> ACTIVITY:
Gather from the material every line that contains the string "Starter".
::: DATA SUPPLIED
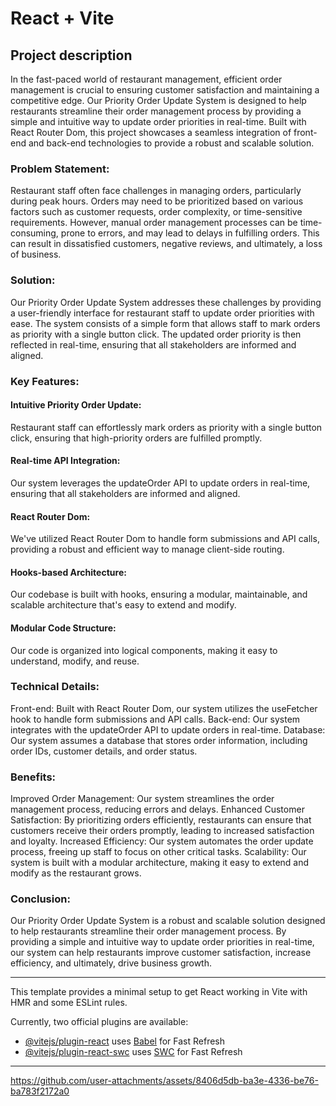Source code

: # React + Vite

## Project description
In the fast-paced world of restaurant management, efficient order management is crucial to ensuring customer satisfaction and maintaining a competitive edge. Our Priority Order Update System is designed to help restaurants streamline their order management process by providing a simple and intuitive way to update order priorities in real-time. Built with React Router Dom, this project showcases a seamless integration of front-end and back-end technologies to provide a robust and scalable solution.

### Problem Statement:
Restaurant staff often face challenges in managing orders, particularly during peak hours. Orders may need to be prioritized based on various factors such as customer requests, order complexity, or time-sensitive requirements. However, manual order management processes can be time-consuming, prone to errors, and may lead to delays in fulfilling orders. This can result in dissatisfied customers, negative reviews, and ultimately, a loss of business.

### Solution:
Our Priority Order Update System addresses these challenges by providing a user-friendly interface for restaurant staff to update order priorities with ease. The system consists of a simple form that allows staff to mark orders as priority with a single button click. The updated order priority is then reflected in real-time, ensuring that all stakeholders are informed and aligned.

### Key Features:
#### Intuitive Priority Order Update: 
Restaurant staff can effortlessly mark orders as priority with a single button click, ensuring that high-priority orders are fulfilled promptly.
#### Real-time API Integration:
Our system leverages the updateOrder API to update orders in real-time, ensuring that all stakeholders are informed and aligned.
#### React Router Dom:
We've utilized React Router Dom to handle form submissions and API calls, providing a robust and efficient way to manage client-side routing.
#### Hooks-based Architecture:
Our codebase is built with hooks, ensuring a modular, maintainable, and scalable architecture that's easy to extend and modify.
#### Modular Code Structure: 
Our code is organized into logical components, making it easy to understand, modify, and reuse.

### Technical Details:
Front-end: Built with React Router Dom, our system utilizes the useFetcher hook to handle form submissions and API calls.
Back-end: Our system integrates with the updateOrder API to update orders in real-time.
Database: Our system assumes a database that stores order information, including order IDs, customer details, and order status.

### Benefits:
Improved Order Management: Our system streamlines the order management process, reducing errors and delays.
Enhanced Customer Satisfaction: By prioritizing orders efficiently, restaurants can ensure that customers receive their orders promptly, leading to increased satisfaction and loyalty.
Increased Efficiency: Our system automates the order update process, freeing up staff to focus on other critical tasks.
Scalability: Our system is built with a modular architecture, making it easy to extend and modify as the restaurant grows.

### Conclusion:
Our Priority Order Update System is a robust and scalable solution designed to help restaurants streamline their order management process. By providing a simple and intuitive way to update order priorities in real-time, our system can help restaurants improve customer satisfaction, increase efficiency, and ultimately, drive business growth.

------------------------------------------------------------------------------------------------------------------------------------------------------------------
This template provides a minimal setup to get React working in Vite with HMR and some ESLint rules.

Currently, two official plugins are available:

- [@vitejs/plugin-react](https://github.com/vitejs/vite-plugin-react/blob/main/packages/plugin-react/README.md) uses [Babel](https://babeljs.io/) for Fast Refresh
- [@vitejs/plugin-react-swc](https://github.com/vitejs/vite-plugin-react-swc) uses [SWC](https://swc.rs/) for Fast Refresh
------------------------------------------------------------------------------------------------------------------------------------------------------------------


https://github.com/user-attachments/assets/8406d5db-ba3e-4336-be76-ba783f2172a0

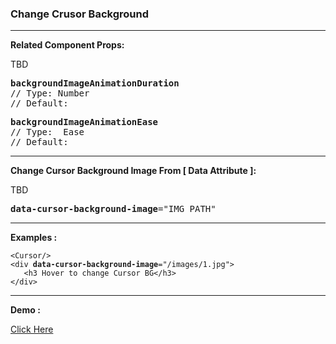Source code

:<h3>
Change Crusor Background 
</h3>
<p>
</p>

[//]: # (----)
<hr>



[//]: # (------------------------------------------)
<p> <b> Related Component Props:</b> </p>
<p> TBD</p>
<pre>
<b>backgroundImageAnimationDuration</b>
// Type: Number
// Default:
</pre>

<pre>
<b>backgroundImageAnimationEase</b>
// Type:  Ease
// Default:
</pre>

[//]: # (----)
<hr>

[//]: # (------------------------------------------)


[//]: # (------------------------------------------)
<p> <b> Change Cursor Background Image From [ Data Attribute ]:</b> </p>
<p> TBD </p>
<pre>
<b>data-cursor-background-image</b>="IMG_PATH"
</pre>

[//]: # (----)
<hr>

[//]: # (------------------------------------------)



[//]: # (------------------------------------------)
<p> <b> Examples :</b> </p>

[//]: # (<p>Data Attribute</p>)
<pre><code>&lt;Cursor/&gt;
&lt;div <b>data-cursor-background-image</b>="/images/1.jpg"&gt;
   &lt;h3 Hover to change Cursor BG&lt;/h3&gt;
&lt;/div&gt;
</code></pre>

<hr>
<p> <b> Demo :</b> </p>
<a href='/?path=/story/cursor-changecolor--demo'>Click Here</a>
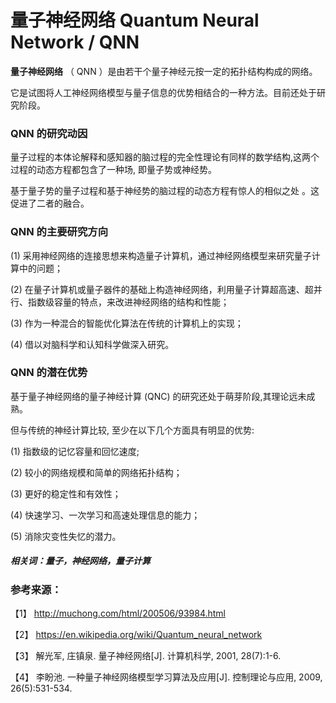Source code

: # 量子神经网络 Quantum Neural Network / QNN

**量子神经网络** （ QNN ）是由若干个量子神经元按一定的拓扑结构构成的网络。

它是试图将人工神经网络模型与量子信息的优势相结合的一种方法。目前还处于研究阶段。


### QNN 的研究动因 

量子过程的本体论解释和感知器的脑过程的完全性理论有同样的数学结构,这两个过程的动态方程都包含了一种场, 即量子势或神经势。

基于量子势的量子过程和基于神经势的脑过程的动态方程有惊人的相似之处 。这促进了二者的融合。 


### QNN 的主要研究方向

(1) 采用神经网络的连接思想来构造量子计算机，通过神经网络模型来研究量子计算中的问题；
 
(2) 在量子计算机或量子器件的基础上构造神经网络，利用量子计算超高速、超并行、指数级容量的特点，来改进神经网络的结构和性能；
   
(3) 作为一种混合的智能优化算法在传统的计算机上的实现；

(4) 借以对脑科学和认知科学做深入研究。


### QNN 的潜在优势 

基于量子神经网络的量子神经计算 (QNC) 的研究还处于萌芽阶段,其理论远未成熟。

但与传统的神经计算比较, 至少在以下几个方面具有明显的优势: 
 
(1) 指数级的记忆容量和回忆速度;  

(2) 较小的网络规模和简单的网络拓扑结构；
 
(3) 更好的稳定性和有效性；

(4) 快速学习、一次学习和高速处理信息的能力；
  
(5) 消除灾变性失忆的潜力。

##### 相关词：量子，神经网络，量子计算

### 参考来源：

【1】 http://muchong.com/html/200506/93984.html  

【2】 https://en.wikipedia.org/wiki/Quantum_neural_network

【3】 解光军, 庄镇泉. 量子神经网络[J]. 计算机科学, 2001, 28(7):1-6.

【4】 李盼池. 一种量子神经网络模型学习算法及应用[J]. 控制理论与应用, 2009, 26(5):531-534.
  
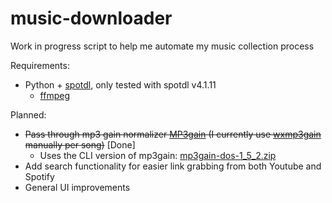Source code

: # music-downloader
Work in progress script to help me automate my music collection process<br/>

Requirements:
* Python + [spotdl](https://github.com/spotDL/spotify-downloader), only tested with spotdl v4.1.11
	* [ffmpeg](https://ffmpeg.org/)

Planned:
* ~~Pass through mp3 gain normalizer [MP3gain](http://mp3gain.sourceforge.net) (I currently use [wxmp3gain](https://github.com/cfgnunes/wxmp3gain) manually per song)~~ [Done]
	* Uses the CLI version of mp3gain: [mp3gain-dos-1_5_2.zip](https://sourceforge.net/projects/mp3gain/files/mp3gain/1.5.2/mp3gain-dos-1_5_2.zip/download)
* Add search functionality for easier link grabbing from both Youtube and Spotify
* General UI improvements
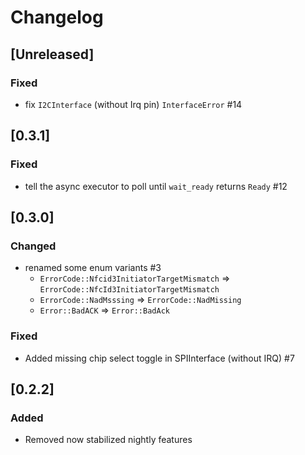 # Changelog

## [Unreleased]

### Fixed
- fix `I2CInterface` (without Irq pin) `InterfaceError` #14

## [0.3.1]

### Fixed
- tell the async executor to poll until `wait_ready` returns `Ready` #12

## [0.3.0]

### Changed

- renamed some enum variants #3
  - `ErrorCode::Nfcid3InitiatorTargetMismatch` => `ErrorCode::NfcId3InitiatorTargetMismatch`
  - `ErrorCode::NadMsssing` => `ErrorCode::NadMissing`
  - `Error::BadACK` => `Error::BadAck`

### Fixed

- Added missing chip select toggle in SPIInterface (without IRQ) #7

## [0.2.2]

### Added
- Removed now stabilized nightly features
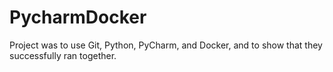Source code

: # PycharmDocker

Project was to use Git, Python, PyCharm, and Docker, and to show that they successfully ran together.
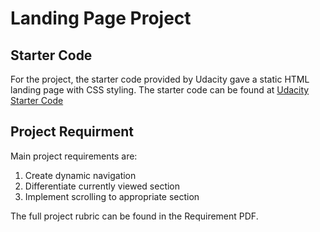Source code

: # Landing Page Project

## Starter Code
For the project, the starter code provided by Udacity gave a static HTML landing page with CSS styling. The starter code can be found at [Udacity Starter Code](https://github.com/udacity/fend/tree/refresh-2019/projects/landing-page)

## Project Requirment
Main project requirements are:
1. Create dynamic navigation
2. Differentiate currently viewed section
3. Implement scrolling to appropriate section

The full project rubric can be found in the Requirement PDF.
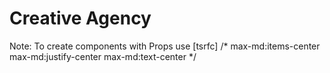 # Creative Agency


Note: To create components with Props use [tsrfc]
/* max-md:items-center max-md:justify-center max-md:text-center */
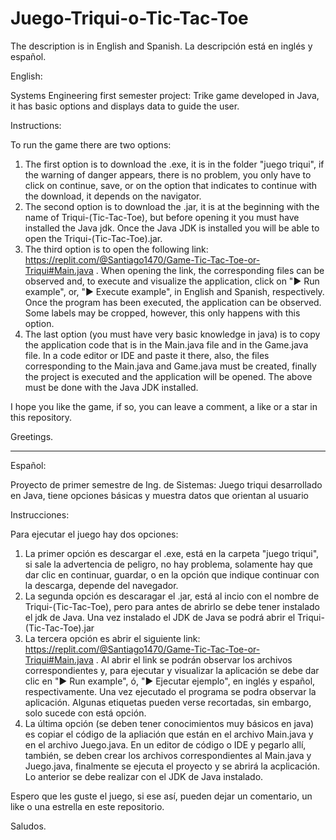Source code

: # Juego-Triqui-o-Tic-Tac-Toe
The description is in English and Spanish.
La descripción está en inglés y español.


English:

Systems Engineering first semester project: Trike game developed in Java, it has basic options and displays data to guide the user.

Instructions:

To run the game there are two options:
  1.  The first option is to download the .exe, it is in the folder "juego triqui", if the warning of danger appears, there is no problem, you only have to click on continue, save, or on the option that indicates to continue with the download, it depends on the navigator.
  2.  The second option is to download the .jar, it is at the beginning with the name of Triqui-(Tic-Tac-Toe), but before opening it you must have installed the Java jdk. Once the Java JDK is installed you will be able to open the Triqui-(Tic-Tac-Toe).jar.
  3.  The third option is to open the following link: https://replit.com/@Santiago1470/Game-Tic-Tac-Toe-or-Triqui#Main.java . When opening the link, the corresponding files can be observed and, to execute and visualize the application, click on "▶ Run example", or, "▶ Execute example", in English and Spanish, respectively. Once the program has been executed, the application can be observed. Some labels may be cropped, however, this only happens with this option.
  4.  The last option (you must have very basic knowledge in java) is to copy the application code that is in the Main.java file and in the Game.java file. In a code editor or IDE and paste it there, also, the files corresponding to the Main.java and Game.java must be created, finally the project is executed and the application will be opened. The above must be done with the Java JDK installed.

I hope you like the game, if so, you can leave a comment, a like or a star in this repository.

Greetings.


------------------------------------------------------------------------------------------------------------

Español:

Proyecto de primer semestre de Ing. de Sistemas: Juego triqui desarrollado en Java, tiene opciones básicas y muestra datos que orientan al usuario

Instrucciones:

Para ejecutar el juego hay dos opciones:
  1.  La primer opción es descargar el .exe, está en la carpeta "juego triqui", si sale la advertencia de peligro, no hay problema, solamente hay que dar clic en continuar, guardar, o en la opción que indique continuar con la descarga, depende del navegador.
  2.  La segunda opción es descaragar el .jar, está al incio con el nombre de Triqui-(Tic-Tac-Toe), pero para antes de abrirlo se debe tener instalado el jdk de Java. Una vez instalado el JDK de Java se podrá abrir el Triqui-(Tic-Tac-Toe).jar
  3.  La tercera opción es abrir el siguiente link: https://replit.com/@Santiago1470/Game-Tic-Tac-Toe-or-Triqui#Main.java . Al abrir el link se podrán observar los archivos correspondientes y, para ejecutar y visualizar la aplicación se debe dar clic en "▶ Run example", ó, "▶ Ejecutar ejemplo", en inglés y español, respectivamente. Una vez ejecutado el programa se podra observar la aplicación. Algunas etiquetas pueden verse recortadas, sin embargo, solo sucede con está opción.
  4.  La última opción (se deben tener conocimientos muy básicos en java) es copiar el código de la apliación que están en el archivo Main.java y en el archivo Juego.java. En un editor de código o IDE y pegarlo allí, también, se deben crear los archivos correspondientes al Main.java y Juego.java, finalmente se ejecuta el proyecto y se abrirá la acplicación. Lo anterior se debe realizar con el JDK de Java instalado.

Espero que les guste el juego, si ese así, pueden dejar un comentario, un like o una estrella en este repositorio.

Saludos.
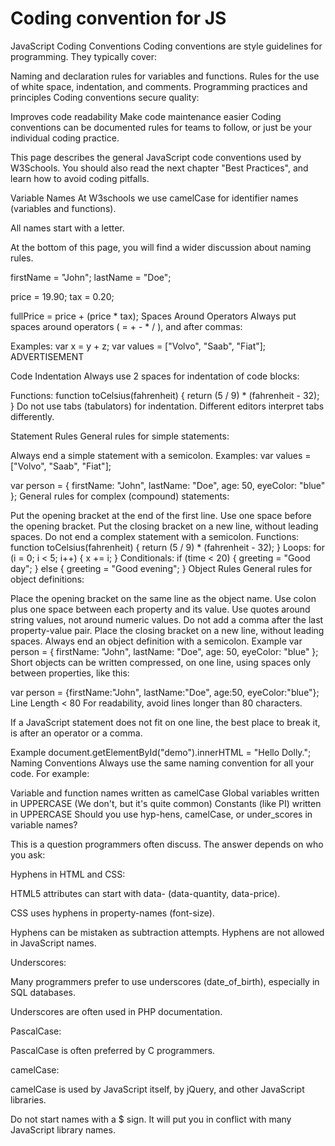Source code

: # Coding convention for JS
JavaScript Coding Conventions
Coding conventions are style guidelines for programming. They typically cover:

Naming and declaration rules for variables and functions.
Rules for the use of white space, indentation, and comments.
Programming practices and principles
Coding conventions secure quality:

Improves code readability
Make code maintenance easier
Coding conventions can be documented rules for teams to follow, or just be your individual coding practice.

This page describes the general JavaScript code conventions used by W3Schools.
You should also read the next chapter "Best Practices", and learn how to avoid coding pitfalls.

Variable Names
At W3schools we use camelCase for identifier names (variables and functions).

All names start with a letter.

At the bottom of this page, you will find a wider discussion about naming rules.

firstName = "John";
lastName = "Doe";

price = 19.90;
tax = 0.20;

fullPrice = price + (price * tax);
Spaces Around Operators
Always put spaces around operators ( = + - * / ), and after commas:

Examples:
var x = y + z;
var values = ["Volvo", "Saab", "Fiat"];
ADVERTISEMENT


Code Indentation
Always use 2 spaces for indentation of code blocks:

Functions:
function toCelsius(fahrenheit) {
  return (5 / 9) * (fahrenheit - 32);
}
Do not use tabs (tabulators) for indentation. Different editors interpret tabs differently.

Statement Rules
General rules for simple statements:

Always end a simple statement with a semicolon.
Examples:
var values = ["Volvo", "Saab", "Fiat"];

var person = {
  firstName: "John",
  lastName: "Doe",
  age: 50,
  eyeColor: "blue"
};
General rules for complex (compound) statements:

Put the opening bracket at the end of the first line.
Use one space before the opening bracket.
Put the closing bracket on a new line, without leading spaces.
Do not end a complex statement with a semicolon.
Functions:
function toCelsius(fahrenheit) {
  return (5 / 9) * (fahrenheit - 32);
}
Loops:
for (i = 0; i < 5; i++) {
  x += i;
}
Conditionals:
if (time < 20) {
  greeting = "Good day";
} else {
  greeting = "Good evening";
}
Object Rules
General rules for object definitions:

Place the opening bracket on the same line as the object name.
Use colon plus one space between each property and its value.
Use quotes around string values, not around numeric values.
Do not add a comma after the last property-value pair.
Place the closing bracket on a new line, without leading spaces.
Always end an object definition with a semicolon.
Example
var person = {
  firstName: "John",
  lastName: "Doe",
  age: 50,
  eyeColor: "blue"
};
Short objects can be written compressed, on one line, using spaces only between properties, like this:

var person = {firstName:"John", lastName:"Doe", age:50, eyeColor:"blue"};
Line Length < 80
For readability, avoid lines longer than 80 characters.

If a JavaScript statement does not fit on one line, the best place to break it, is after an operator or a comma.

Example
document.getElementById("demo").innerHTML =
"Hello Dolly.";
Naming Conventions
Always use the same naming convention for all your code. For example:

Variable and function names written as camelCase
Global variables written in UPPERCASE (We don't, but it's quite common)
Constants (like PI) written in UPPERCASE
Should you use hyp-hens, camelCase, or under_scores in variable names?

This is a question programmers often discuss. The answer depends on who you ask:

Hyphens in HTML and CSS:

HTML5 attributes can start with data- (data-quantity, data-price).

CSS uses hyphens in property-names (font-size).

Hyphens can be mistaken as subtraction attempts. Hyphens are not allowed in JavaScript names.

Underscores:

Many programmers prefer to use underscores (date_of_birth), especially in SQL databases.

Underscores are often used in PHP documentation.

PascalCase:

PascalCase is often preferred by C programmers.

camelCase:

camelCase is used by JavaScript itself, by jQuery, and other JavaScript libraries.

Do not start names with a $ sign. It will put you in conflict with many JavaScript library names.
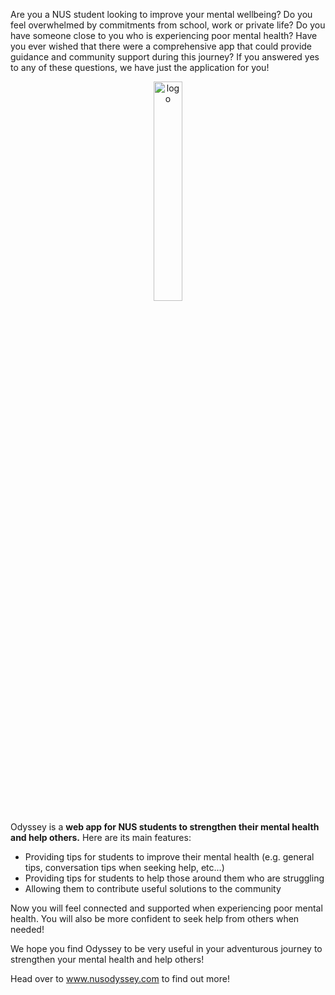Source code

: Are you a NUS student looking to improve your mental wellbeing? Do you feel overwhelmed by commitments from school, work or private life? Do you have someone close to you who is experiencing poor mental health? Have you ever wished that there were a comprehensive app that could provide guidance and community support during this journey? If you answered yes to any of these questions, we have just the application for you!
<div align = "center">
    <img alt="logo" src="images/logomaker.jpg" width=30% height=30%>
</div>

Odyssey is a **web app for NUS students to strengthen their mental health and help others.** Here are its main features:
* Providing tips for students to improve their mental health (e.g. general tips, conversation tips when seeking help, etc...)
* Providing tips for students to help those around them who are struggling
* Allowing them to contribute useful solutions to the community

Now you will feel connected and supported when experiencing poor mental health. You will also be more confident to seek help from others when needed!

We hope you find Odyssey to be very useful in your adventurous journey to strengthen your mental health and help others!

Head over to www.nusodyssey.com to find out more!
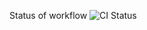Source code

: Status of workflow 
![CI Status](https://github.com/SigmarWater/messenger/actions/workflows/CI2.yaml/badge.svg?branch=main)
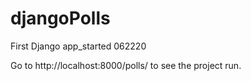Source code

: # djangoPolls
First Django app_started 062220

Go to http://localhost:8000/polls/ to see the project run. 
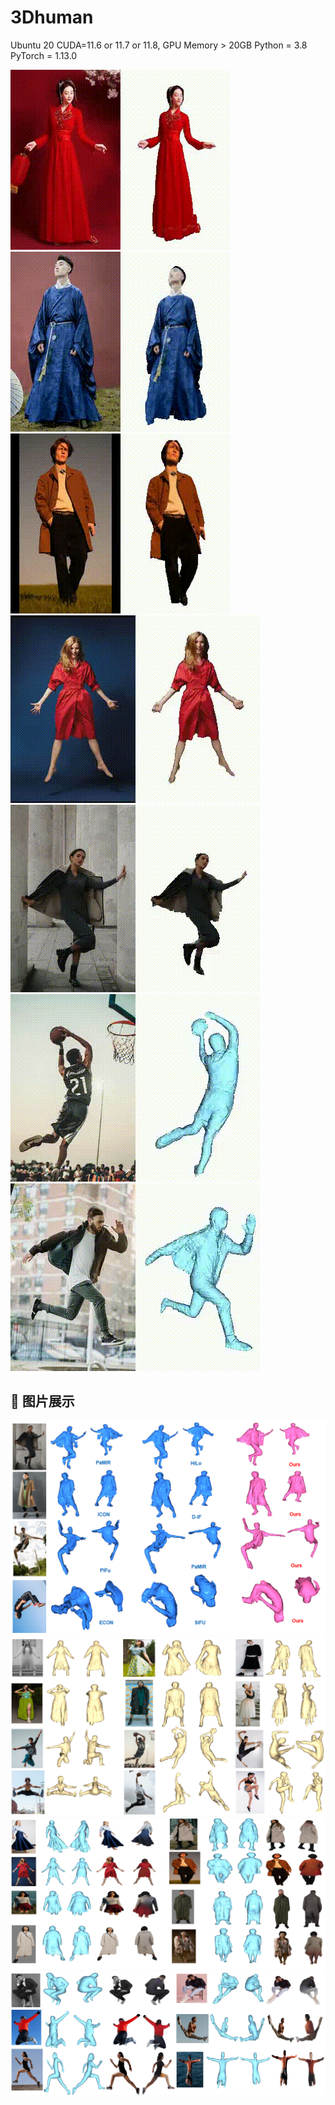 # 3Dhuman
Ubuntu 20 
CUDA=11.6 or 11.7 or 11.8, GPU Memory > 20GB
Python = 3.8
PyTorch = 1.13.0 




![Demo GIF](examples/output.gif) ![Demo GIF](examples/output2.gif) ![Demo GIF](examples/output4.gif) 
![Demo GIF](examples/1.gif) ![Demo GIF](examples/3.gif) ![Demo GIF](examples/4.gif) ![Demo GIF](examples/6.gif)
## 📸 图片展示
![Image 1](examples/comparsion.PNG)
![Image 2](examples/pose.PNG)
![Image 3](examples/colors_loose.PNG)
![Image 4](examples/colors_pose.PNG)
::::::
> EXPECTED ANSWER:
## Starter Code
For the project, the starter code provided by Udacity gave a static HTML landing page with CSS styling. The starter code can be found at [Udacity Starter Code](https://github.com/udacity/fend/tree/refresh-2019/projects/landing-page)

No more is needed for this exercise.